YOUR TASK = Below are some records. Print exactly the lines between the one holding "We now show" and the one holding "particular, proper) diagonal.", inclusive, and nothing else.

Excerpts from a dataset
"""
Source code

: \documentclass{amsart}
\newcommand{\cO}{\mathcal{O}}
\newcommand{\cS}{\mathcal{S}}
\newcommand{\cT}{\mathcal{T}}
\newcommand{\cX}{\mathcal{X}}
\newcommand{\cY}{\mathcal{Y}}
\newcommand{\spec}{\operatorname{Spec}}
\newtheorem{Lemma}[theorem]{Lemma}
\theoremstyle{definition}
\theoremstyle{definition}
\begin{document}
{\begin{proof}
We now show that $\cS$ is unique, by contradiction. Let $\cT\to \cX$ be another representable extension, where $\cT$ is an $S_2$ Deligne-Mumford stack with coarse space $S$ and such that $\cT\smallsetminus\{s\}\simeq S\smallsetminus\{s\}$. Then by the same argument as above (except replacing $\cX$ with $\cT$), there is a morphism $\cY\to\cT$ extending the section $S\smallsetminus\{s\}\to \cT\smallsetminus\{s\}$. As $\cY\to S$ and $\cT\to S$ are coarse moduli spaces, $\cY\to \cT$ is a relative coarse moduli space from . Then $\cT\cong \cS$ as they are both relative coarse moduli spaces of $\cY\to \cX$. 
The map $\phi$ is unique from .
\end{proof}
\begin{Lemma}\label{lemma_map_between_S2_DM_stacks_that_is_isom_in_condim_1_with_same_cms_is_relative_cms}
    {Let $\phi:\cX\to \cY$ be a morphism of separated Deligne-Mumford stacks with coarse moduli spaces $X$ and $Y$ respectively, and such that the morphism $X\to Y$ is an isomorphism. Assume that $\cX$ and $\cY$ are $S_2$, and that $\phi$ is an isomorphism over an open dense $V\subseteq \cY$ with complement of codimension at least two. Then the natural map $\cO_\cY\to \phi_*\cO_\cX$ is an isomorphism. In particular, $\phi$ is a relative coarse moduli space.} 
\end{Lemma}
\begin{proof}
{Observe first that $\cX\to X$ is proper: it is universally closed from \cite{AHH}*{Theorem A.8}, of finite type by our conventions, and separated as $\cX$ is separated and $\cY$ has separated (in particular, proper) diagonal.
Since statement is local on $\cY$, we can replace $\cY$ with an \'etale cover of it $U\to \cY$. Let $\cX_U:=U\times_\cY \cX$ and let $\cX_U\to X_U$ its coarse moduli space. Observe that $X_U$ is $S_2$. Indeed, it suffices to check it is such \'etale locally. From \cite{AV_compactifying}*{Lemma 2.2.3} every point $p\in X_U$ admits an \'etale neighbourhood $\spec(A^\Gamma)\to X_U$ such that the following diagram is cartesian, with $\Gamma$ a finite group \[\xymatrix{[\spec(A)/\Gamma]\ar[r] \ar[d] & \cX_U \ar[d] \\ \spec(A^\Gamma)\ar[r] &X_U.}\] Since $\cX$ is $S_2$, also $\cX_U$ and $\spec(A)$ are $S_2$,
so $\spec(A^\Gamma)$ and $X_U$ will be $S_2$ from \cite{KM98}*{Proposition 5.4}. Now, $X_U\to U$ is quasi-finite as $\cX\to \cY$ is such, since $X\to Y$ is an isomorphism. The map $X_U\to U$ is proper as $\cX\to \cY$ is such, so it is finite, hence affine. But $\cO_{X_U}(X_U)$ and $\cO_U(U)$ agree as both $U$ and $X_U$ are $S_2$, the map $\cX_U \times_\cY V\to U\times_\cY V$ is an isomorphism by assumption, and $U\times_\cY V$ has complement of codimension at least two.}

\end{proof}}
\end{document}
"""
OUTPUT FOR THIS EXERCISE =
We now show that $\cS$ is unique, by contradiction. Let $\cT\to \cX$ be another representable extension, where $\cT$ is an $S_2$ Deligne-Mumford stack with coarse space $S$ and such that $\cT\smallsetminus\{s\}\simeq S\smallsetminus\{s\}$. Then by the same argument as above (except replacing $\cX$ with $\cT$), there is a morphism $\cY\to\cT$ extending the section $S\smallsetminus\{s\}\to \cT\smallsetminus\{s\}$. As $\cY\to S$ and $\cT\to S$ are coarse moduli spaces, $\cY\to \cT$ is a relative coarse moduli space from . Then $\cT\cong \cS$ as they are both relative coarse moduli spaces of $\cY\to \cX$. 
The map $\phi$ is unique from .
\end{proof}
\begin{Lemma}\label{lemma_map_between_S2_DM_stacks_that_is_isom_in_condim_1_with_same_cms_is_relative_cms}
    {Let $\phi:\cX\to \cY$ be a morphism of separated Deligne-Mumford stacks with coarse moduli spaces $X$ and $Y$ respectively, and such that the morphism $X\to Y$ is an isomorphism. Assume that $\cX$ and $\cY$ are $S_2$, and that $\phi$ is an isomorphism over an open dense $V\subseteq \cY$ with complement of codimension at least two. Then the natural map $\cO_\cY\to \phi_*\cO_\cX$ is an isomorphism. In particular, $\phi$ is a relative coarse moduli space.} 
\end{Lemma}
\begin{proof}
{Observe first that $\cX\to X$ is proper: it is universally closed from \cite{AHH}*{Theorem A.8}, of finite type by our conventions, and separated as $\cX$ is separated and $\cY$ has separated (in particular, proper) diagonal.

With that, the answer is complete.